I graduated with roughly $20,000 in Federal Subsidized student loans.  I proceeded to pay on them diligently every month.  I got a job, got married, completed a graduate degree, took a new job, got pregnant, bought a house, got pregnant again, got pregnant again, and then got laid off.  We had some other financial difficulties, and all our savings for our house renovation were gone in a few months.  I got a new job.  But the uncertainty of that year lingered with me and my spouse.

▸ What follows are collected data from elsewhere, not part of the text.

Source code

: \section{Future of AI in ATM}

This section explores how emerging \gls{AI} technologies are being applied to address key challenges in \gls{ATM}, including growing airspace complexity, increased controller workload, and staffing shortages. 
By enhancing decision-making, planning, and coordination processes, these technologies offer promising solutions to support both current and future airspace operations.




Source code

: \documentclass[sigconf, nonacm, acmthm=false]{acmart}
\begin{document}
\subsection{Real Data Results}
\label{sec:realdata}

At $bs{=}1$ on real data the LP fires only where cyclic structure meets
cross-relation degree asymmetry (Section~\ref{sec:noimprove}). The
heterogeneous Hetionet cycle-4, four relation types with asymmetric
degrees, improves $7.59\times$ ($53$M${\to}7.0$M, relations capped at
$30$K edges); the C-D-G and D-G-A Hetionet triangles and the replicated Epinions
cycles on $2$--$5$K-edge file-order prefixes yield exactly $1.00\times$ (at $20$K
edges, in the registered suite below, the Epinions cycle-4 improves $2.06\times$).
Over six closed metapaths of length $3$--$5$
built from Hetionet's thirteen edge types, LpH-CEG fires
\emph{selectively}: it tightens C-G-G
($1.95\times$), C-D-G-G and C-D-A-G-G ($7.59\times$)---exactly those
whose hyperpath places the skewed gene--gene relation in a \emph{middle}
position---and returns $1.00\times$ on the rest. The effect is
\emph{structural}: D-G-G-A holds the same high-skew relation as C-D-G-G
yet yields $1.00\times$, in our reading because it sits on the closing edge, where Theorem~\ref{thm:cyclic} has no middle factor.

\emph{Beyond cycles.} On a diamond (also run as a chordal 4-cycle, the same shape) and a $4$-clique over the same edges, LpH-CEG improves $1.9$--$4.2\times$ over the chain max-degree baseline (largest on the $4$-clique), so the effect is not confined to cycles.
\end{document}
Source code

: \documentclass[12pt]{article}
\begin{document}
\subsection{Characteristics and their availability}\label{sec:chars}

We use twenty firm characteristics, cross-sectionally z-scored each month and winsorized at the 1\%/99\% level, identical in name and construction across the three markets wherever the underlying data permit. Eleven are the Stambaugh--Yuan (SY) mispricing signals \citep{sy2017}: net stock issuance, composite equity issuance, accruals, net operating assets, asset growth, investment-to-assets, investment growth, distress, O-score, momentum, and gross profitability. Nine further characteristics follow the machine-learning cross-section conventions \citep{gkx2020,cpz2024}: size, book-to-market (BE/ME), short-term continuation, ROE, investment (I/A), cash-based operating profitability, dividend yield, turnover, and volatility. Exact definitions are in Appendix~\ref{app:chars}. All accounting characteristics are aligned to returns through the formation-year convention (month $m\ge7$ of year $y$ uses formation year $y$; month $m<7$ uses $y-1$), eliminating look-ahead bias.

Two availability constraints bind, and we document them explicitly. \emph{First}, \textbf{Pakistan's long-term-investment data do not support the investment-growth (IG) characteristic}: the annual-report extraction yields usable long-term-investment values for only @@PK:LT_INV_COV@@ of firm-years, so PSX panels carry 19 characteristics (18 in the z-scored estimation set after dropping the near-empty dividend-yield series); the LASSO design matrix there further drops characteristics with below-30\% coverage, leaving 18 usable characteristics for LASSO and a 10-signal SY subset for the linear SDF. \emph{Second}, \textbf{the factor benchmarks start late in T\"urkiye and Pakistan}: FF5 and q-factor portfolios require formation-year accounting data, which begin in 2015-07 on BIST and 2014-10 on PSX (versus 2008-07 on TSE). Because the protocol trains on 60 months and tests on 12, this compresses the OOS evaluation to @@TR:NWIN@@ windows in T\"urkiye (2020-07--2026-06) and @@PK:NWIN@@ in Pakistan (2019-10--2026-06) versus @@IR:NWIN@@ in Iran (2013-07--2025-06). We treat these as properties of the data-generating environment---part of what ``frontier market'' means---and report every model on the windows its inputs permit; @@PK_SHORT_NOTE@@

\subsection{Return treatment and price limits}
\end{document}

Although we were back to saving, I wanted to pay off the remaining student debt, about $8,000 dollars.  I badgered my husband about it every couple months.  He would always argue that the interest rate was so low, it didn’t make sense.  We were going to take out a loan to partially finance our house renovation.  Further, we had a lot of cash sitting in our checking account as we saved toward our house renovation.  I didn’t like paying interest on debt, when we had enough cash to pay it off.  Finally, my husband agreed to pay off my student loan.  I logged into my account, and paid it off one evening, and we toasted to paying it off with a decent bottle of red.

One year later, I regretted paying off my student loans.

You see, borrowers of subsidized loans enjoy a very low interest rate.  My rate was around 2.3%.  Our condo mortgage was 5.87%.  Our primary residence mortgage was 3.8%.  And we were starting to think about financing for our house renovation, which would likely end up as a variable rate around 4.5%.  The rule for paying off debt is always to pay off higher interest debt before lower interest debt.

I paid off my student loans for emotional, not practical, reasons.  While I respect why I felt a need to pay off that debt – I was still recovering from a tough financial year emotionally and psychologically – I realize later that the positive emotional experience of paying off some debt altogether, didn’t benefit us in the same way putting that money toward the condo mortgage, or our soon-to-be home renovation.  There is a place for respecting emotions, but there was no urgency to pay off those loans, other than what I created in my own mind.

Debt is tool.  I could have used it better.  Live and learn.  The good news is that it is never a bad thing to pay off debt, even if it wasn’t the most strategic debt to address at the time.

Be wise and learn from my mistake:  Check your interest rates.  Pay it off according to the rule of highest interest first.  Always.